2019 durfte der dann Achtjährige in der Klasse Micro Max mit 8-PS-Boliden fahren. Mikka erzählt vom ersten Rennen in Wackersdorf, bei dem er Zehnter unter 22 Teilnehmern wurde. Eine Schrecksekunde gab es für die Familie im Mai: Mikka stieß beim Training auf der Oppenrod-Strecke in Hessen gegen das Kart eines anderen Fahrers, das sich vor ihm drehte. Aus war's mit dem Start beim Wettkampf. "Mein Gestell war verbogen wie ein Regenbogen", trauert der Junge dem unverschuldet versäumten Rennen nach.

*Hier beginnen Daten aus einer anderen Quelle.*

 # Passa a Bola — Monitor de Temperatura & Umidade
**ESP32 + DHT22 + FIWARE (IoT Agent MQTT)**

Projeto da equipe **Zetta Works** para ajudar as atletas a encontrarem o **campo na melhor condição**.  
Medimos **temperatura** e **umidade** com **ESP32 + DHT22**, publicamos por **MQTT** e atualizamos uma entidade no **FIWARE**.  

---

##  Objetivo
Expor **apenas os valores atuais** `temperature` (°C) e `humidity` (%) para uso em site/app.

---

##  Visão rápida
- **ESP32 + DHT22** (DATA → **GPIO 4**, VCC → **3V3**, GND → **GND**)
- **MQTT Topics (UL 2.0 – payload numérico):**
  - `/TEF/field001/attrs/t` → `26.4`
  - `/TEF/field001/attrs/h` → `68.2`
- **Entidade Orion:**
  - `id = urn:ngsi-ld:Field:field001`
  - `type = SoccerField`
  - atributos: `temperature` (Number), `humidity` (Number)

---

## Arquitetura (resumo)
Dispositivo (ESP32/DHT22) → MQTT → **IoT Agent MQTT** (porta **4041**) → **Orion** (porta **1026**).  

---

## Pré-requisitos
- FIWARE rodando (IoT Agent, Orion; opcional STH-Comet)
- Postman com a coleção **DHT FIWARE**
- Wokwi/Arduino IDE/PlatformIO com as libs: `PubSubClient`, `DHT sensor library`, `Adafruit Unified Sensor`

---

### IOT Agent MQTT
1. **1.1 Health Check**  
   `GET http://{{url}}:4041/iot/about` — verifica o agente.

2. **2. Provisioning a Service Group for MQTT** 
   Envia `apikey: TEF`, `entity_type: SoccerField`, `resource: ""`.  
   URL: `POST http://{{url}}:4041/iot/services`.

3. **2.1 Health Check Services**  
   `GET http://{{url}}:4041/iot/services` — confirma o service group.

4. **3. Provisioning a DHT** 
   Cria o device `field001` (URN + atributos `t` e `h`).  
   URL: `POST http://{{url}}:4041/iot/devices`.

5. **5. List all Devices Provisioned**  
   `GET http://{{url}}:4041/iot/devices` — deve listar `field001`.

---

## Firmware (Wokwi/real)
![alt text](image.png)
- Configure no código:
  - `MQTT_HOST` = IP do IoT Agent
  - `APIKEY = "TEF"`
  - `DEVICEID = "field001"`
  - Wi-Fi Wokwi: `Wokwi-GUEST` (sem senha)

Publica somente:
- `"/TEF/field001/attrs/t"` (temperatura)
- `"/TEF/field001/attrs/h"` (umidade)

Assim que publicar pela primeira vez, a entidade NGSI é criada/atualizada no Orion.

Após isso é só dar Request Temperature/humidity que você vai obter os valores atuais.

Die Trapps schafften einen Wohnwagen an, um Mikka an den Wochenenden bis Köln oder Stuttgart zu begleiten. In Bopfingen landete er auf Platz sieben, in Belleben belegte er mit seinem neuen Kart der Marke "Maranello" Platz zehn. Nach der Sommerpause holte sich der Senkrechtstarter in Wittgenborn Platz drei, im badischen Liedolsheim wurde er Sechster. Seine erste Rundstreckensaison beendete Mikka mit Rang neun.

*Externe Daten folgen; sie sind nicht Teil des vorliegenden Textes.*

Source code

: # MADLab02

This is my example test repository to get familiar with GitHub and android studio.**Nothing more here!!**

Lewis Hamilton als Vorbild

In diesem Jahr steigt er in die Mini-Klasse auf und ist bundesweit der jüngste deutsche Kartfahrer in dieser Liga. Geht alles gut, kann Mikka auch an Rennen in Belgien und den Niederlanden teilnehmen. Während der neunjährige Grundschüler von einer Formel-1-Karriere träumt, wie sie sein Idol Lewis Hamilton hingelegt hat, denkt der Vater über die weitere Finanzierung des kostspieligen Hobbys seines Sohnes nach. "Wir brauchen mehr Sponsoren", sagt er frei weg und deutet lachend mit dem Finger auf Mikkas Rennfahrer-Helm: "Hier wäre noch Platz." Ein Sponsor hat sich auf der Werbefläche bereits platziert.

Mikka und sein Vater Niklas Trapp schauen sich eines der Rennen noch einmal auf dem Tablet an.
Vater Niklas Trapp, Mikkas sechsjährige Schwester Nila, Mikka und Mutter Melanie Trapp (von links) suchen im Internet nach einem Campingplatz für ihren Wohnwagen. Damit geht es an Wochenenden zu Rennen im ganzen Bundesgebiet.
Mikka (ganz vorn) hat immer öfter die Nase weit vorn.
Mikkas Kart ist ein professionelles Renngefährt.